Every record must be restated exactly as written.

------------------------

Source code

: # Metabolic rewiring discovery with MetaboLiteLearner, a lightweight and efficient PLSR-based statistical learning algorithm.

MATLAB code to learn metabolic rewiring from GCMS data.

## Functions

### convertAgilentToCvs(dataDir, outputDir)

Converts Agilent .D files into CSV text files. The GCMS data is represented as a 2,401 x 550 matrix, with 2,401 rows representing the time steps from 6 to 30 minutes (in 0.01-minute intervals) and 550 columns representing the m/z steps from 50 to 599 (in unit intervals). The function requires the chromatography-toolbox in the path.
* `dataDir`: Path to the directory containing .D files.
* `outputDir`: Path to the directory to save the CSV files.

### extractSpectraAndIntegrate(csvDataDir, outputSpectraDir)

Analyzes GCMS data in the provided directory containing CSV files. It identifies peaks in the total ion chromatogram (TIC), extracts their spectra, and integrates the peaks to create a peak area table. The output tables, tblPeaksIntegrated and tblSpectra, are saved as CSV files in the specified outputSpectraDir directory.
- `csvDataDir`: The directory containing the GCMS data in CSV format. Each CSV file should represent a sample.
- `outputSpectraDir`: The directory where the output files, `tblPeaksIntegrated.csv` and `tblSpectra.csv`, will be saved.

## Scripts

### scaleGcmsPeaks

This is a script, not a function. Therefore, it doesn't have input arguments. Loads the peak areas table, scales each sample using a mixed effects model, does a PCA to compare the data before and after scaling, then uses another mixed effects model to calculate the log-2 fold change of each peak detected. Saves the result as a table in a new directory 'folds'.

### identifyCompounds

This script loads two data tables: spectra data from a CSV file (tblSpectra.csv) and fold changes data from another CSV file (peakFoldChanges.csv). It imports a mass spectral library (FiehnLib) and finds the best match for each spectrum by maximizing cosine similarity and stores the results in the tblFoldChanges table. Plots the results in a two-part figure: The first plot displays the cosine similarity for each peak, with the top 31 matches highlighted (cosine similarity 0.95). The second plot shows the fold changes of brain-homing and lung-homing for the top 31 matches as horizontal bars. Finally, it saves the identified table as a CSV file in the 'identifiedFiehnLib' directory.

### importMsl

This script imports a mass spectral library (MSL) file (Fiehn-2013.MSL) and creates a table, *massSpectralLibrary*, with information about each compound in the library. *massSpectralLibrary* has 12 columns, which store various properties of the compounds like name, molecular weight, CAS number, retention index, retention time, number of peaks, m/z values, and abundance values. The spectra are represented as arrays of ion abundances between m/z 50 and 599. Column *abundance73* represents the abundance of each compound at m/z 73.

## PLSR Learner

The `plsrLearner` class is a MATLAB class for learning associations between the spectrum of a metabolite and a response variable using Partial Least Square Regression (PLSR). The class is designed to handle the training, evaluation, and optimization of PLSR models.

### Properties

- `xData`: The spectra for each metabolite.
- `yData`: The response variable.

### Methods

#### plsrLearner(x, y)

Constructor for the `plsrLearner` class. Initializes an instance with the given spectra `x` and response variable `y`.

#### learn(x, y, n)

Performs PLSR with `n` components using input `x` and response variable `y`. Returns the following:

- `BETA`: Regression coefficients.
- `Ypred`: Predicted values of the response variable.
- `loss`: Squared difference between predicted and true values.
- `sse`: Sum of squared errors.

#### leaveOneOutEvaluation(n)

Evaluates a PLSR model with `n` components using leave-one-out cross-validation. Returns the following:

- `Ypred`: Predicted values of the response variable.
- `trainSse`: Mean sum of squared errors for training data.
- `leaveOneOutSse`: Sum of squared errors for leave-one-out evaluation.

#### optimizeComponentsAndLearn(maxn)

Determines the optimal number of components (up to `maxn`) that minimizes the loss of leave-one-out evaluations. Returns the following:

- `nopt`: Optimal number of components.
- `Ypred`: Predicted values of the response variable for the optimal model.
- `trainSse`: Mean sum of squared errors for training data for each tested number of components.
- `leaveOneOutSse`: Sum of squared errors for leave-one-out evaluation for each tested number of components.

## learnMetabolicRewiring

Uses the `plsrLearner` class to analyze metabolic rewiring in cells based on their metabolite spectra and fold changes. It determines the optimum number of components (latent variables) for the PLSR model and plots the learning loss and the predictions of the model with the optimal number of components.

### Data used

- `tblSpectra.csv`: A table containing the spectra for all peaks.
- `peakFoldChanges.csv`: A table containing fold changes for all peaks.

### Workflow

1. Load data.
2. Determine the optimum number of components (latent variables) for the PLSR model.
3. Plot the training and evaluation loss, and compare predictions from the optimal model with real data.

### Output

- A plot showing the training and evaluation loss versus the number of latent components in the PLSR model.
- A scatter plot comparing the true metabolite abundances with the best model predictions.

------------------------

SOLUTION TO THE EXERCISE —
Source code

: # Metabolic rewiring discovery with MetaboLiteLearner, a lightweight and efficient PLSR-based statistical learning algorithm.

MATLAB code to learn metabolic rewiring from GCMS data.

## Functions

### convertAgilentToCvs(dataDir, outputDir)

Converts Agilent .D files into CSV text files. The GCMS data is represented as a 2,401 x 550 matrix, with 2,401 rows representing the time steps from 6 to 30 minutes (in 0.01-minute intervals) and 550 columns representing the m/z steps from 50 to 599 (in unit intervals). The function requires the chromatography-toolbox in the path.
* `dataDir`: Path to the directory containing .D files.
* `outputDir`: Path to the directory to save the CSV files.

### extractSpectraAndIntegrate(csvDataDir, outputSpectraDir)

Analyzes GCMS data in the provided directory containing CSV files. It identifies peaks in the total ion chromatogram (TIC), extracts their spectra, and integrates the peaks to create a peak area table. The output tables, tblPeaksIntegrated and tblSpectra, are saved as CSV files in the specified outputSpectraDir directory.
- `csvDataDir`: The directory containing the GCMS data in CSV format. Each CSV file should represent a sample.
- `outputSpectraDir`: The directory where the output files, `tblPeaksIntegrated.csv` and `tblSpectra.csv`, will be saved.

## Scripts

### scaleGcmsPeaks

This is a script, not a function. Therefore, it doesn't have input arguments. Loads the peak areas table, scales each sample using a mixed effects model, does a PCA to compare the data before and after scaling, then uses another mixed effects model to calculate the log-2 fold change of each peak detected. Saves the result as a table in a new directory 'folds'.

### identifyCompounds

This script loads two data tables: spectra data from a CSV file (tblSpectra.csv) and fold changes data from another CSV file (peakFoldChanges.csv). It imports a mass spectral library (FiehnLib) and finds the best match for each spectrum by maximizing cosine similarity and stores the results in the tblFoldChanges table. Plots the results in a two-part figure: The first plot displays the cosine similarity for each peak, with the top 31 matches highlighted (cosine similarity 0.95). The second plot shows the fold changes of brain-homing and lung-homing for the top 31 matches as horizontal bars. Finally, it saves the identified table as a CSV file in the 'identifiedFiehnLib' directory.

### importMsl

This script imports a mass spectral library (MSL) file (Fiehn-2013.MSL) and creates a table, *massSpectralLibrary*, with information about each compound in the library. *massSpectralLibrary* has 12 columns, which store various properties of the compounds like name, molecular weight, CAS number, retention index, retention time, number of peaks, m/z values, and abundance values. The spectra are represented as arrays of ion abundances between m/z 50 and 599. Column *abundance73* represents the abundance of each compound at m/z 73.

## PLSR Learner

The `plsrLearner` class is a MATLAB class for learning associations between the spectrum of a metabolite and a response variable using Partial Least Square Regression (PLSR). The class is designed to handle the training, evaluation, and optimization of PLSR models.

### Properties

- `xData`: The spectra for each metabolite.
- `yData`: The response variable.

### Methods

#### plsrLearner(x, y)

Constructor for the `plsrLearner` class. Initializes an instance with the given spectra `x` and response variable `y`.

#### learn(x, y, n)

Performs PLSR with `n` components using input `x` and response variable `y`. Returns the following:

- `BETA`: Regression coefficients.
- `Ypred`: Predicted values of the response variable.
- `loss`: Squared difference between predicted and true values.
- `sse`: Sum of squared errors.

#### leaveOneOutEvaluation(n)

Evaluates a PLSR model with `n` components using leave-one-out cross-validation. Returns the following:

- `Ypred`: Predicted values of the response variable.
- `trainSse`: Mean sum of squared errors for training data.
- `leaveOneOutSse`: Sum of squared errors for leave-one-out evaluation.

#### optimizeComponentsAndLearn(maxn)

Determines the optimal number of components (up to `maxn`) that minimizes the loss of leave-one-out evaluations. Returns the following:

- `nopt`: Optimal number of components.
- `Ypred`: Predicted values of the response variable for the optimal model.
- `trainSse`: Mean sum of squared errors for training data for each tested number of components.
- `leaveOneOutSse`: Sum of squared errors for leave-one-out evaluation for each tested number of components.

## learnMetabolicRewiring

Uses the `plsrLearner` class to analyze metabolic rewiring in cells based on their metabolite spectra and fold changes. It determines the optimum number of components (latent variables) for the PLSR model and plots the learning loss and the predictions of the model with the optimal number of components.

### Data used

- `tblSpectra.csv`: A table containing the spectra for all peaks.
- `peakFoldChanges.csv`: A table containing fold changes for all peaks.

### Workflow

1. Load data.
2. Determine the optimum number of components (latent variables) for the PLSR model.
3. Plot the training and evaluation loss, and compare predictions from the optimal model with real data.

### Output

- A plot showing the training and evaluation loss versus the number of latent components in the PLSR model.
- A scatter plot comparing the true metabolite abundances with the best model predictions.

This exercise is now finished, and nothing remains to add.